_RECORDS_.
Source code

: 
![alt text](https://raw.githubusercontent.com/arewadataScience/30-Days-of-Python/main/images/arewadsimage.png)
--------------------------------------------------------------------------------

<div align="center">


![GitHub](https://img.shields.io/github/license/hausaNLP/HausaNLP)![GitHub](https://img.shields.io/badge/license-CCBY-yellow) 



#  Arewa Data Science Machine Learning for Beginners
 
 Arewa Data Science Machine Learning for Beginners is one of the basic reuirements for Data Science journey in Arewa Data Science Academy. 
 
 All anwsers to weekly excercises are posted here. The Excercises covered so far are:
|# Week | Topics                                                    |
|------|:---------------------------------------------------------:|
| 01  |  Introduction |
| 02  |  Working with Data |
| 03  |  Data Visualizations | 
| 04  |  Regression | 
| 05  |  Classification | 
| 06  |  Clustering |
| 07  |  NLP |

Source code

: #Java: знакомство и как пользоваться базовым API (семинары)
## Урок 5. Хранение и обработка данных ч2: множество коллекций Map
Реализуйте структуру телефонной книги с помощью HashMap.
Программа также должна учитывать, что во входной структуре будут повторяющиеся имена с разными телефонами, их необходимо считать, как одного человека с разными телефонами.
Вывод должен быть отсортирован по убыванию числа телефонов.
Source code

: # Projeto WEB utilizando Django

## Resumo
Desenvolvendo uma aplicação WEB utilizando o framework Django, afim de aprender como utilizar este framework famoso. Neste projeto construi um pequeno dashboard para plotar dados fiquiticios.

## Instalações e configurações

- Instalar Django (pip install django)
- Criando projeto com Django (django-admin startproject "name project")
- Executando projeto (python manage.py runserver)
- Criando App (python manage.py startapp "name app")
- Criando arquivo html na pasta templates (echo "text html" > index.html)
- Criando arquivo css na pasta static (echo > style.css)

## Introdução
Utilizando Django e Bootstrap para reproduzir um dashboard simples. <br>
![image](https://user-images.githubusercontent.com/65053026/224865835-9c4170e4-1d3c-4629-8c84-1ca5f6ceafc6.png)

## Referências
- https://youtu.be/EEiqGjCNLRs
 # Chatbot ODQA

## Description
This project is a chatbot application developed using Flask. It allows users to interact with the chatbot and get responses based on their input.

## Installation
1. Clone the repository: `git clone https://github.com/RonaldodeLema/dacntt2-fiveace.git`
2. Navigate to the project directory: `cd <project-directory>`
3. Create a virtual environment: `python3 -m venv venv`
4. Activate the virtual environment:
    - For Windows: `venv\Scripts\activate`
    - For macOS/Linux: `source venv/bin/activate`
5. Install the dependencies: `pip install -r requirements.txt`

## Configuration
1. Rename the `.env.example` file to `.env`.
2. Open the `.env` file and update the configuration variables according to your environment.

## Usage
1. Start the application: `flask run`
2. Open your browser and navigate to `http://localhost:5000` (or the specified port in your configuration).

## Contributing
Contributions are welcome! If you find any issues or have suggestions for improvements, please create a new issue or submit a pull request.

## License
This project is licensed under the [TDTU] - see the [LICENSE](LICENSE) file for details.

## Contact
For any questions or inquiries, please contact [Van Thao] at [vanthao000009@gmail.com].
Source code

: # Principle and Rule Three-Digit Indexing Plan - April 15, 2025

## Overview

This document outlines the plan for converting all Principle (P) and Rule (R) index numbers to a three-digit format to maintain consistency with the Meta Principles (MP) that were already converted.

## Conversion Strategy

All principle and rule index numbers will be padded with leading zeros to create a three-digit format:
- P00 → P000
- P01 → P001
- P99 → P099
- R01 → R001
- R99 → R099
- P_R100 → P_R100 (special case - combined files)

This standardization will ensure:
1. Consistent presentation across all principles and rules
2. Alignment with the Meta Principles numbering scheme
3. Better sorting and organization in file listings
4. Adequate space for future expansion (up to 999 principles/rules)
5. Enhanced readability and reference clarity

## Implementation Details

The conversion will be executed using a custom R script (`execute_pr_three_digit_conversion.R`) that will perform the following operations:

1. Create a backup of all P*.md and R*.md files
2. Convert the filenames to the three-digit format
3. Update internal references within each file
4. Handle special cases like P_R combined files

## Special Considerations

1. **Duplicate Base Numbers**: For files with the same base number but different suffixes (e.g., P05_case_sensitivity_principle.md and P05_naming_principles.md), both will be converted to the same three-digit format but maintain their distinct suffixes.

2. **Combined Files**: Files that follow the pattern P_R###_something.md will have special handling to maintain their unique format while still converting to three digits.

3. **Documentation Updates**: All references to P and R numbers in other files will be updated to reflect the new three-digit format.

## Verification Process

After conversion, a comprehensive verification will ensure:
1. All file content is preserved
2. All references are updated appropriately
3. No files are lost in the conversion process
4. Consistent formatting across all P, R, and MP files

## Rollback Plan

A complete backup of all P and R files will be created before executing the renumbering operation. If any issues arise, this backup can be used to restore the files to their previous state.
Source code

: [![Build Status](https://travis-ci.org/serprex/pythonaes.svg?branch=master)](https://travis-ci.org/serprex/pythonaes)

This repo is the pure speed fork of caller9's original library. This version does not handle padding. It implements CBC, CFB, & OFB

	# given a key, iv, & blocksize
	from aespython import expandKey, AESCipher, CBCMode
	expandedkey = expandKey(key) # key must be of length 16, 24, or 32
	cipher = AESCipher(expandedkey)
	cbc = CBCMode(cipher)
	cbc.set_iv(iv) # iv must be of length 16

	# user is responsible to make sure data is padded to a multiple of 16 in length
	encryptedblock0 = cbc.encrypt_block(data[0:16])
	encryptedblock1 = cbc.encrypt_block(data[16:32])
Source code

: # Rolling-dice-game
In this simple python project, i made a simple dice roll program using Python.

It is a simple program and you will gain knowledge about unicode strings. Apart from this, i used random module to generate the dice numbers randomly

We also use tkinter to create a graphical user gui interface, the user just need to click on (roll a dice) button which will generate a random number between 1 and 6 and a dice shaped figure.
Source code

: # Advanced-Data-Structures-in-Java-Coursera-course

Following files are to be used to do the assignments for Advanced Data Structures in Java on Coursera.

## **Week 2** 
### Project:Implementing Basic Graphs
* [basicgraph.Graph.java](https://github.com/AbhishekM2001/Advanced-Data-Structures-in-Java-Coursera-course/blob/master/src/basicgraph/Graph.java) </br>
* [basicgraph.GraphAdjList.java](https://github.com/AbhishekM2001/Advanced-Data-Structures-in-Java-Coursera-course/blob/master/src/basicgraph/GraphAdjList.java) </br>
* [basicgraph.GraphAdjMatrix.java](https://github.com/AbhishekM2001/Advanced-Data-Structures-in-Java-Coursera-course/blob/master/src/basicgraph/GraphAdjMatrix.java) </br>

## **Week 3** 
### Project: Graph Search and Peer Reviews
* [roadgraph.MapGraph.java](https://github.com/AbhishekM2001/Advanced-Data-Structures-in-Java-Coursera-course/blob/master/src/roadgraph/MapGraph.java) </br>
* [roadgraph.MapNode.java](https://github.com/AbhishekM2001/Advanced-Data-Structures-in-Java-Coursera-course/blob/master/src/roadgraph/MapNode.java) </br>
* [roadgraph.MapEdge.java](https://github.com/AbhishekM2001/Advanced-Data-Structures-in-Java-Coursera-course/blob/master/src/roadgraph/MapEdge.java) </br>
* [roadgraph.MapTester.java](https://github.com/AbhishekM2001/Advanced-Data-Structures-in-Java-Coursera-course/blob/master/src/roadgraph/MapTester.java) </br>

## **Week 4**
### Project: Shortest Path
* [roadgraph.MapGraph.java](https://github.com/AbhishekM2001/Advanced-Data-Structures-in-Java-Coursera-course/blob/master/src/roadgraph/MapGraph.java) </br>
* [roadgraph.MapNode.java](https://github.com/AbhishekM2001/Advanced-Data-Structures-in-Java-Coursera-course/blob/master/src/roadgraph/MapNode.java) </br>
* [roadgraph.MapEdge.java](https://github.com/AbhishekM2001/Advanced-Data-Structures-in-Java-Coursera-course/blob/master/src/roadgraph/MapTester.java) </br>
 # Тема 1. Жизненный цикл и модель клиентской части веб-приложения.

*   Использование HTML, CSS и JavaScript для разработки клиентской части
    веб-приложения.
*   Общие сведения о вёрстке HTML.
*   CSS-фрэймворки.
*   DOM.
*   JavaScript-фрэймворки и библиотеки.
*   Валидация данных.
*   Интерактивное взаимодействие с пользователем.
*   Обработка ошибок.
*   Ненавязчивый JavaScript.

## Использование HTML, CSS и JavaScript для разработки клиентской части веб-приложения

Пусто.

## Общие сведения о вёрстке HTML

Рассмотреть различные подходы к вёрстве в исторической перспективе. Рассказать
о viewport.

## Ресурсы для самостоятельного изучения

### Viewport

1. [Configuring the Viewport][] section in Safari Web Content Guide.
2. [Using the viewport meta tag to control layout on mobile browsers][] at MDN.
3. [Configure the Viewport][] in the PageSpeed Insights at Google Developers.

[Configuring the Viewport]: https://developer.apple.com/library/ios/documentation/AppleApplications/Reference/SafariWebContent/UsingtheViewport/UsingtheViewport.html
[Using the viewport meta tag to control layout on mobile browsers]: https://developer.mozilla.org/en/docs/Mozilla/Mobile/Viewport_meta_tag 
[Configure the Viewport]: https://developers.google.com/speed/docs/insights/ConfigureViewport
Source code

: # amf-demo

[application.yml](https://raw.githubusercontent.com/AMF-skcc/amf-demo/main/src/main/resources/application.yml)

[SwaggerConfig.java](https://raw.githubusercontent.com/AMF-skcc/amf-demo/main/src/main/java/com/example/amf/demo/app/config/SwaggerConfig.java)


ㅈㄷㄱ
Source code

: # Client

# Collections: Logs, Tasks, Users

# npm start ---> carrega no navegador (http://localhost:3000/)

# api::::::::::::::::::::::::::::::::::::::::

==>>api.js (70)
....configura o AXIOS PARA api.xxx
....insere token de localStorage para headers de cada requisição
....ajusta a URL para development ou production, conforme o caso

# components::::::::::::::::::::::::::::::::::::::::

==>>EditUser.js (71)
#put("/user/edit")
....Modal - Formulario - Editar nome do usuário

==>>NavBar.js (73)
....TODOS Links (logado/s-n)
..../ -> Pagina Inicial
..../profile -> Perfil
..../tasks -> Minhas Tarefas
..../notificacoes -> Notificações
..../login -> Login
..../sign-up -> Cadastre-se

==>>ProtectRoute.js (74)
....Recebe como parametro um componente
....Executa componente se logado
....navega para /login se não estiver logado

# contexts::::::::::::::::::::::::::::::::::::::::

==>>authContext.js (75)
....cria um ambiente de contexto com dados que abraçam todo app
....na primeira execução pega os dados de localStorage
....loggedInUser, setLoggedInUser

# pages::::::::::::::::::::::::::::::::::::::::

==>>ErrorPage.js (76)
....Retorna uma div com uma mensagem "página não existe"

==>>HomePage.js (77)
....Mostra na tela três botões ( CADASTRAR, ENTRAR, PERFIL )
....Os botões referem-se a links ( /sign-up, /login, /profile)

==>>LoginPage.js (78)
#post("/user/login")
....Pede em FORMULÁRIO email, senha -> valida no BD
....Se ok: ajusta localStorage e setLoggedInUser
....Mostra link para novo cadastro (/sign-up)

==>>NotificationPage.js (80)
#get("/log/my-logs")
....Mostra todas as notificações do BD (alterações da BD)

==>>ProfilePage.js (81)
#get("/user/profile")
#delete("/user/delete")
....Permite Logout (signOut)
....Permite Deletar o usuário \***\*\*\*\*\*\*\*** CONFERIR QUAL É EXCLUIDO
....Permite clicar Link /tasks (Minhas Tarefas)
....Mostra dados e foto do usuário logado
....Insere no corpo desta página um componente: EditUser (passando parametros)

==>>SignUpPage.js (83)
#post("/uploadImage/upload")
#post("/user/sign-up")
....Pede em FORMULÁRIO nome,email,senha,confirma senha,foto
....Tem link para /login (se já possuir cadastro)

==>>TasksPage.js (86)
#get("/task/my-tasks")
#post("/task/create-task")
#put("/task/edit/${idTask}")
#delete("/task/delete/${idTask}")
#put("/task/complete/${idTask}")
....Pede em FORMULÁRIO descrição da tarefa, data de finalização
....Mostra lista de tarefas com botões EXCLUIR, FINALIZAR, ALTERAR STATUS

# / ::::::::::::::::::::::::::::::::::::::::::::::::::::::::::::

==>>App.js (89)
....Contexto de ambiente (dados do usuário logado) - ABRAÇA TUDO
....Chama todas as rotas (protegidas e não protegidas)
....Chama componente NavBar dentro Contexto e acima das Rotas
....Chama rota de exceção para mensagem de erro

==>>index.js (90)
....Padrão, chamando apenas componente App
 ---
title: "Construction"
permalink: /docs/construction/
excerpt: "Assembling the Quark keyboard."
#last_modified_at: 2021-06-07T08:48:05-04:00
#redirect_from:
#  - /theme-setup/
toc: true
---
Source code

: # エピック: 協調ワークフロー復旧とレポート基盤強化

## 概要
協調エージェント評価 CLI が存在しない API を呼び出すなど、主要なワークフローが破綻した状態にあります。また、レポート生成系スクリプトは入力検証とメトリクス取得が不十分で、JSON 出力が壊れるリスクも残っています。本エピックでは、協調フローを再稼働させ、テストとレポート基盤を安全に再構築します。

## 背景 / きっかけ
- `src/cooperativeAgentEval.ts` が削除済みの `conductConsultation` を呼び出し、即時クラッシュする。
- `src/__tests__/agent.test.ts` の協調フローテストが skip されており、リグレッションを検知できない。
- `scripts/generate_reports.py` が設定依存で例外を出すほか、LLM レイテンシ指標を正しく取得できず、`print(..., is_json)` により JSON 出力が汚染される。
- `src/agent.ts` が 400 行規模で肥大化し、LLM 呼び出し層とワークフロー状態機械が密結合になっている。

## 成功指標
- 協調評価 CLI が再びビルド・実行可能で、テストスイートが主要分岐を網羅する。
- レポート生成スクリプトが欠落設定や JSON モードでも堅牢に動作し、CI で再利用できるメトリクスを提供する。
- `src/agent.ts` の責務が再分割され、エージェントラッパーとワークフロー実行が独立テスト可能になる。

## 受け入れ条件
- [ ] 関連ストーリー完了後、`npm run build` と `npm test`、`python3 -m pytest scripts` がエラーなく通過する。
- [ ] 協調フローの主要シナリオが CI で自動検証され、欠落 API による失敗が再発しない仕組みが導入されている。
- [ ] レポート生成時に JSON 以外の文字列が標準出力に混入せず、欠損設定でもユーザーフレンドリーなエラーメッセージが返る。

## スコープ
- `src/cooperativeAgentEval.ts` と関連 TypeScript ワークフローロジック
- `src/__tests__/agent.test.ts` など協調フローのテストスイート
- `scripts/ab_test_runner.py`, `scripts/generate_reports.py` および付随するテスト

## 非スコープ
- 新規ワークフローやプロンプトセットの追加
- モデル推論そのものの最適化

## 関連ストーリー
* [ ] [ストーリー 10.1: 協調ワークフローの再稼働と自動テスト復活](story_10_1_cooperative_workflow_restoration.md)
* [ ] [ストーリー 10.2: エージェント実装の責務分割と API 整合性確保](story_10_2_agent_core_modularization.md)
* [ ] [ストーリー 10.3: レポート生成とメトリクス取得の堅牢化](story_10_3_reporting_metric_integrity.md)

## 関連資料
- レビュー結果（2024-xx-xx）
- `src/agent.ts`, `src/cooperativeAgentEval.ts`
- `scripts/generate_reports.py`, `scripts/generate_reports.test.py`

_WORK TASK_. Look through the entries above and list every line containing "AESCipher".

_EXERCISE RESULT_.
	from aespython import expandKey, AESCipher, CBCMode
	cipher = AESCipher(expandedkey)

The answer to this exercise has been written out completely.